Even a good picture, like the one posted, is only two dimensional, so there's some room for interpretation, and here is mine: it appears to me that the worms are round bodied, and that the suggestion of a distinct head on one of them is caused by some algae between the worm and the camera. 

So I think they are some species of Nais worm. Totally harmless. Don't worry, be happy.


----------



## jmowbray (Dec 20, 2009)

+1 on Planaria


----------



## hubble13 (Sep 1, 2010)

+1 on planaria. Harmless,but I got rid of mine by cutting down on feeding.


----------



## Arctangent (Feb 22, 2010)

Thanks guys. It looks like planaria to me too. They are very small, but I do believe that they have the triagular shaped head. Non-parasitic so no need to worry about them getting on me or my fish? Hard to imagine I'm overfeeding, possibly from a dirty canister?


----------



## Darkblade48 (Jan 4, 2008)

They will not harm you nor your fish.

There may be some excess detritus that the Planaria are feeding off of.


----------



## guppygolucky (Nov 9, 2009)

Just saw a few of these in my RCS tank. I feed them every 3rd day, is that still too much? Also saw these little speck like critters that zip around.
Do I need to do a massive WC?


----------



## Darkblade48 (Jan 4, 2008)

It might not be the frequency, but the amount of food you feed as well.
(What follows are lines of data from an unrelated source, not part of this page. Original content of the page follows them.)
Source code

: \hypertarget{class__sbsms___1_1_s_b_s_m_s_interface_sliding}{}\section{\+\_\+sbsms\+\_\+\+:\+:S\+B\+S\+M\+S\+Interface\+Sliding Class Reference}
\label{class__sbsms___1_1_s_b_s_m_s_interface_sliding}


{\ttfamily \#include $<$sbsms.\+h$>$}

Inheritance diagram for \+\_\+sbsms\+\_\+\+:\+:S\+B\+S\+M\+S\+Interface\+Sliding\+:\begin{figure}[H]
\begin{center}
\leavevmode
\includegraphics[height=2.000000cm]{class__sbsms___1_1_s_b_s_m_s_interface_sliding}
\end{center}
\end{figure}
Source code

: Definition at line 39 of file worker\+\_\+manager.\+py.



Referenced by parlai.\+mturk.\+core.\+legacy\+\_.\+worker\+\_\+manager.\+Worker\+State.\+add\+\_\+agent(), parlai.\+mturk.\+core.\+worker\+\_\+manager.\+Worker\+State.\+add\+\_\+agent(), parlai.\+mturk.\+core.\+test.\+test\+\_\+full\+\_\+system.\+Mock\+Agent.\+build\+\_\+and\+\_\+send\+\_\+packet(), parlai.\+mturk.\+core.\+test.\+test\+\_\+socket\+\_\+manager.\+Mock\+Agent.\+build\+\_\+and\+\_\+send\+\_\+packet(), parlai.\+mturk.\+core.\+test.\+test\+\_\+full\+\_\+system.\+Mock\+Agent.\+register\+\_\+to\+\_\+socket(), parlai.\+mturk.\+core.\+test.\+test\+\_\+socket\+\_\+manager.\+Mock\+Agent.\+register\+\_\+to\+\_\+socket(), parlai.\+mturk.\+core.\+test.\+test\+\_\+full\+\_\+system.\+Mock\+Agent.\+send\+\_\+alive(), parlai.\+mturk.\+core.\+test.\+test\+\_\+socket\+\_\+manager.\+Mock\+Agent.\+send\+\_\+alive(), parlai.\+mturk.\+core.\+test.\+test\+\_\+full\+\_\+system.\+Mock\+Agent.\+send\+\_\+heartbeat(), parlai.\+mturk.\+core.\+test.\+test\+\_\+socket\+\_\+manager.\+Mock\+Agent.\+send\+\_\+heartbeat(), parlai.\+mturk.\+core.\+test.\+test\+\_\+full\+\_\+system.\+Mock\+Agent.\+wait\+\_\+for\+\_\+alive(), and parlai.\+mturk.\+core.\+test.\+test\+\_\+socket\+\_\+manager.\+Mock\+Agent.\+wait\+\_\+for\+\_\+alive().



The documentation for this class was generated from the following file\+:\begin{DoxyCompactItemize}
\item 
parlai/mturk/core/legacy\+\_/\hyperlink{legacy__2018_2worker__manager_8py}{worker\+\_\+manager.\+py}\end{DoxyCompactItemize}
As for the little specks, they could be copepods. You can find a list of probably things they could be in a sticky in the invertebrates section of the forums.


----------



## guppygolucky (Nov 9, 2009)

In a tank of 50+ Rcs i feed 1/2 wafer of the hikari sinking (the new version are bigger wafers so I do 1/4 of those). Also about 10 pellets of the hikari shrimp cuisine, a stick(1/2" long) of Ken's food different one's each time.
I don't give it all at once. a 1/2 wafer 1st day, 3rd day some cuisine, 7th day a type of ken's, 9th day a different type of ken's...etc and in between I'll let them "fast" from processed food and let them graze on the plants.


----------



## Bubble Boy (Dec 31, 2009)

If you're breeding any fish in that tank the baby fish will take care of those little worms. It's normal to have them in the aquariums. Also with your algae problem, you can get some nerite snail. They'll clean your whole tank up from all the green algae problems. They'll have your aquarium glass sparkly clean Best thing is that they don't breed in freshwater so you wont have tones of snails to worry about.


----------



## dr.tran (Oct 8, 2007)

Thats not planaria, this is planaria 

http://arcticboy.arcticboy.com/view...wp-content/uploads/2009/11/Planaria-SEX-1.jpg


----------



## AoxomoxoA (Apr 22, 2010)

dr.tran said:


> Thats not planaria, this is planaria
> 
> http://arcticboy.arcticboy.com/view...wp-content/uploads/2009/11/Planaria-SEX-1.jpg


I was wondering too...


----------



## EntoCraig (Jun 7, 2010)

Its hard to say. Fish leeches look kinda like that when that small. Could be planaria, though they are usually fatter. Possible freshwater oligochaete?


----------



## james0816 (Jun 26, 2008)

detrius or white worms I'd say.


----------



## Seattle_Aquarist (Jun 15, 2008)

+1 dr.tran - Does not look like any planaria I have ever seen

+1 james0816 - It does look like detrius worms....at least that was what I was told they were when I have had them once or twice. When I disturbed the substrate I would see them "swimming" (wiggling) through the water. I don't think I have ever seen a planaria swim. Most fish will eat them.


----------



## Jim M (Aug 27, 2010)

Nice pictures. Another vote against Planaria which are flat and have a flared head. With a hand lens you can see two black dots on their heads which are their eyes.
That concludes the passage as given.